--- EXERCISE MATERIALS Enclosed Below ---

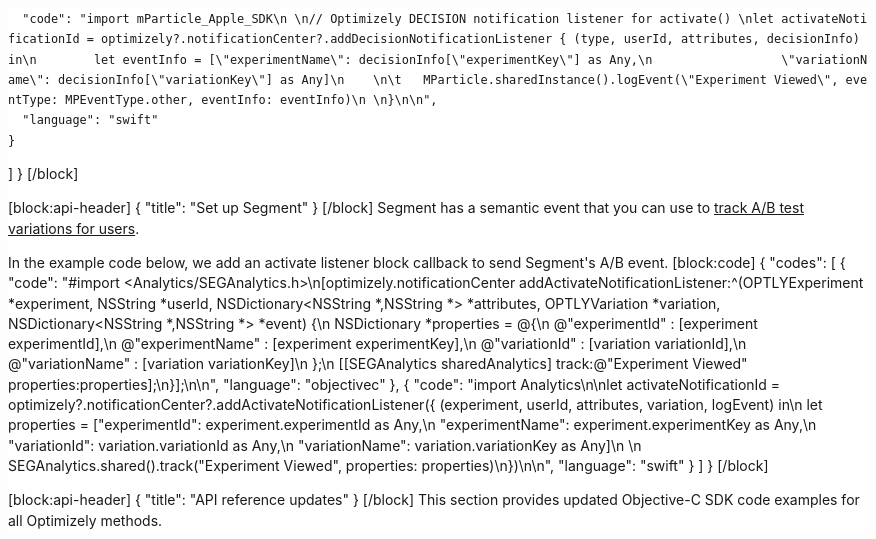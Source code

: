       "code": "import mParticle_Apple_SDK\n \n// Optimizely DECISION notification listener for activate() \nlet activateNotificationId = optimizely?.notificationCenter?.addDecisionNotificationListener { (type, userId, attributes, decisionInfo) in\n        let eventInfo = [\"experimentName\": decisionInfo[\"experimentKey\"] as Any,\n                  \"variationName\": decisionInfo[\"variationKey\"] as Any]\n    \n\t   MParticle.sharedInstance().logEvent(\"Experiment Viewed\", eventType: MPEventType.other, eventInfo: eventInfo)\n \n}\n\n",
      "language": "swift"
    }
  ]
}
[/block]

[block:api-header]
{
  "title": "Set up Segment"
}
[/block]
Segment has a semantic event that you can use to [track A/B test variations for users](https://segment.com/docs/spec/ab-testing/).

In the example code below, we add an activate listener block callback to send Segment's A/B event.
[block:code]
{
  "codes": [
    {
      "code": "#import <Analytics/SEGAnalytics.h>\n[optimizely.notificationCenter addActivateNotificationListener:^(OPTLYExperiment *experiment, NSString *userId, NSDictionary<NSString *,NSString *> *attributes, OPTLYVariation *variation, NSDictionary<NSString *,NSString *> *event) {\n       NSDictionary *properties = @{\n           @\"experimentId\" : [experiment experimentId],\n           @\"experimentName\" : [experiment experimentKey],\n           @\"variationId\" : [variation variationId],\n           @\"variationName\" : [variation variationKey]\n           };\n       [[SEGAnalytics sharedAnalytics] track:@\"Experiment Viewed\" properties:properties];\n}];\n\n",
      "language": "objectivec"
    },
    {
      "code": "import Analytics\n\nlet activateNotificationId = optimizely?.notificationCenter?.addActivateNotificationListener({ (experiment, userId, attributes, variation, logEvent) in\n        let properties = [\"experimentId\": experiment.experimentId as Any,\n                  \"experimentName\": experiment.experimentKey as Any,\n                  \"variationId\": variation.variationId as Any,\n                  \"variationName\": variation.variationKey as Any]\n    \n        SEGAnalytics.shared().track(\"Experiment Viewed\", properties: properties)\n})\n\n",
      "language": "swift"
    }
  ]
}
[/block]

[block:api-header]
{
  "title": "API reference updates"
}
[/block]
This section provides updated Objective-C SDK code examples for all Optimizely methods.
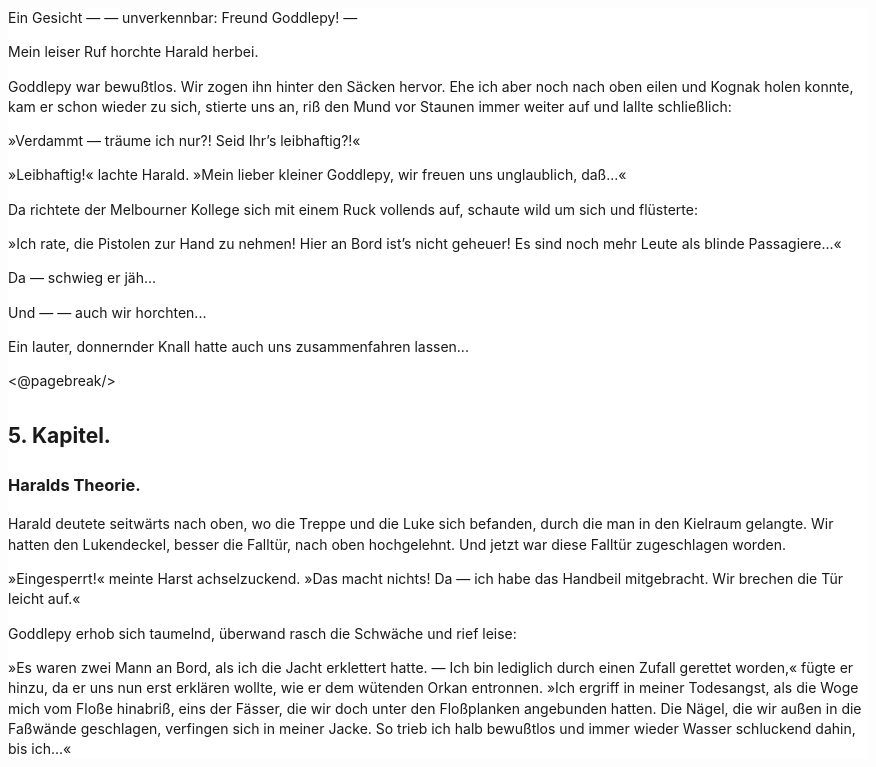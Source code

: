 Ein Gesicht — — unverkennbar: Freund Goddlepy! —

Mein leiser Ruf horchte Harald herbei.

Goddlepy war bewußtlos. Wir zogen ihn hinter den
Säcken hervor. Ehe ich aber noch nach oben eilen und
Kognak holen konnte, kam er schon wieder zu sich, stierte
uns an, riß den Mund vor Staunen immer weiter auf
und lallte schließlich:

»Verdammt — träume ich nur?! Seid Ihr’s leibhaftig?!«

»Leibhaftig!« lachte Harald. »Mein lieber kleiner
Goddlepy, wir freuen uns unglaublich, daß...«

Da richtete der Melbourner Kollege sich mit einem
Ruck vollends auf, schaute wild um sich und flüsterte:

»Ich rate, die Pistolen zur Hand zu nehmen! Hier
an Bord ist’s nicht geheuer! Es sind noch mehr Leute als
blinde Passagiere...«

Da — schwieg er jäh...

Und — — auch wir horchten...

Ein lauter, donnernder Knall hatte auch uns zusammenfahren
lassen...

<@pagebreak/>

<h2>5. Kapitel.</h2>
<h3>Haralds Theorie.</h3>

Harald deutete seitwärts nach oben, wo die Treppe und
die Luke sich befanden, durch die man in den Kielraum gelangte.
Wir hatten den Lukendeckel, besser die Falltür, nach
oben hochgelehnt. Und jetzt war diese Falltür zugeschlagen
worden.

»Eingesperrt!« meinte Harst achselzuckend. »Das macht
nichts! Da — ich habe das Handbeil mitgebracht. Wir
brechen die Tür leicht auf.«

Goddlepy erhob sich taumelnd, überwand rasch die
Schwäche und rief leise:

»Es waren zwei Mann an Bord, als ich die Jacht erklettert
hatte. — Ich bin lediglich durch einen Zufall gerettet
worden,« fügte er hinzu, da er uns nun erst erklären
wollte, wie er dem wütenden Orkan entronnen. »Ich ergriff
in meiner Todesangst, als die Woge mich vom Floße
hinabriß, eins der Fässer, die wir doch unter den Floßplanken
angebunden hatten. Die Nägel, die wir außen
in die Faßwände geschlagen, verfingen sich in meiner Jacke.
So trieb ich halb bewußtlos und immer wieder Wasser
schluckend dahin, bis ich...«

--- End of Enclosed EXERCISE MATERIALS ---

● **WHAT THE TASK ASKS**
Output the entries above exactly as given, but strip out the pictures.

● **SOLVED EXERCISE**
Source code

:       "code": "import mParticle_Apple_SDK\n \n// Optimizely DECISION notification listener for activate() \nlet activateNotificationId = optimizely?.notificationCenter?.addDecisionNotificationListener { (type, userId, attributes, decisionInfo) in\n        let eventInfo = [\"experimentName\": decisionInfo[\"experimentKey\"] as Any,\n                  \"variationName\": decisionInfo[\"variationKey\"] as Any]\n    \n\t   MParticle.sharedInstance().logEvent(\"Experiment Viewed\", eventType: MPEventType.other, eventInfo: eventInfo)\n \n}\n\n",
      "language": "swift"
    }
  ]
}
[/block]

[block:api-header]
{
  "title": "Set up Segment"
}
[/block]
Segment has a semantic event that you can use to [track A/B test variations for users](https://segment.com/docs/spec/ab-testing/).

In the example code below, we add an activate listener block callback to send Segment's A/B event.
[block:code]
{
  "codes": [
    {
      "code": "#import <Analytics/SEGAnalytics.h>\n[optimizely.notificationCenter addActivateNotificationListener:^(OPTLYExperiment *experiment, NSString *userId, NSDictionary<NSString *,NSString *> *attributes, OPTLYVariation *variation, NSDictionary<NSString *,NSString *> *event) {\n       NSDictionary *properties = @{\n           @\"experimentId\" : [experiment experimentId],\n           @\"experimentName\" : [experiment experimentKey],\n           @\"variationId\" : [variation variationId],\n           @\"variationName\" : [variation variationKey]\n           };\n       [[SEGAnalytics sharedAnalytics] track:@\"Experiment Viewed\" properties:properties];\n}];\n\n",
      "language": "objectivec"
    },
    {
      "code": "import Analytics\n\nlet activateNotificationId = optimizely?.notificationCenter?.addActivateNotificationListener({ (experiment, userId, attributes, variation, logEvent) in\n        let properties = [\"experimentId\": experiment.experimentId as Any,\n                  \"experimentName\": experiment.experimentKey as Any,\n                  \"variationId\": variation.variationId as Any,\n                  \"variationName\": variation.variationKey as Any]\n    \n        SEGAnalytics.shared().track(\"Experiment Viewed\", properties: properties)\n})\n\n",
      "language": "swift"
    }
  ]
}
[/block]

[block:api-header]
{
  "title": "API reference updates"
}
[/block]
This section provides updated Objective-C SDK code examples for all Optimizely methods.
Source code

: Ein Gesicht — — unverkennbar: Freund Goddlepy! —

Mein leiser Ruf horchte Harald herbei.

Goddlepy war bewußtlos. Wir zogen ihn hinter den
Säcken hervor. Ehe ich aber noch nach oben eilen und
Kognak holen konnte, kam er schon wieder zu sich, stierte
uns an, riß den Mund vor Staunen immer weiter auf
und lallte schließlich:

»Verdammt — träume ich nur?! Seid Ihr’s leibhaftig?!«

»Leibhaftig!« lachte Harald. »Mein lieber kleiner
Goddlepy, wir freuen uns unglaublich, daß...«

Da richtete der Melbourner Kollege sich mit einem
Ruck vollends auf, schaute wild um sich und flüsterte:

»Ich rate, die Pistolen zur Hand zu nehmen! Hier
an Bord ist’s nicht geheuer! Es sind noch mehr Leute als
blinde Passagiere...«

Da — schwieg er jäh...

Und — — auch wir horchten...

Ein lauter, donnernder Knall hatte auch uns zusammenfahren
lassen...

<@pagebreak/>

<h2>5. Kapitel.</h2>
<h3>Haralds Theorie.</h3>

Harald deutete seitwärts nach oben, wo die Treppe und
die Luke sich befanden, durch die man in den Kielraum gelangte.
Wir hatten den Lukendeckel, besser die Falltür, nach
oben hochgelehnt. Und jetzt war diese Falltür zugeschlagen
worden.

»Eingesperrt!« meinte Harst achselzuckend. »Das macht
nichts! Da — ich habe das Handbeil mitgebracht. Wir
brechen die Tür leicht auf.«

Goddlepy erhob sich taumelnd, überwand rasch die
Schwäche und rief leise:

»Es waren zwei Mann an Bord, als ich die Jacht erklettert
hatte. — Ich bin lediglich durch einen Zufall gerettet
worden,« fügte er hinzu, da er uns nun erst erklären
wollte, wie er dem wütenden Orkan entronnen. »Ich ergriff
in meiner Todesangst, als die Woge mich vom Floße
hinabriß, eins der Fässer, die wir doch unter den Floßplanken
angebunden hatten. Die Nägel, die wir außen
in die Faßwände geschlagen, verfingen sich in meiner Jacke.
So trieb ich halb bewußtlos und immer wieder Wasser
schluckend dahin, bis ich...«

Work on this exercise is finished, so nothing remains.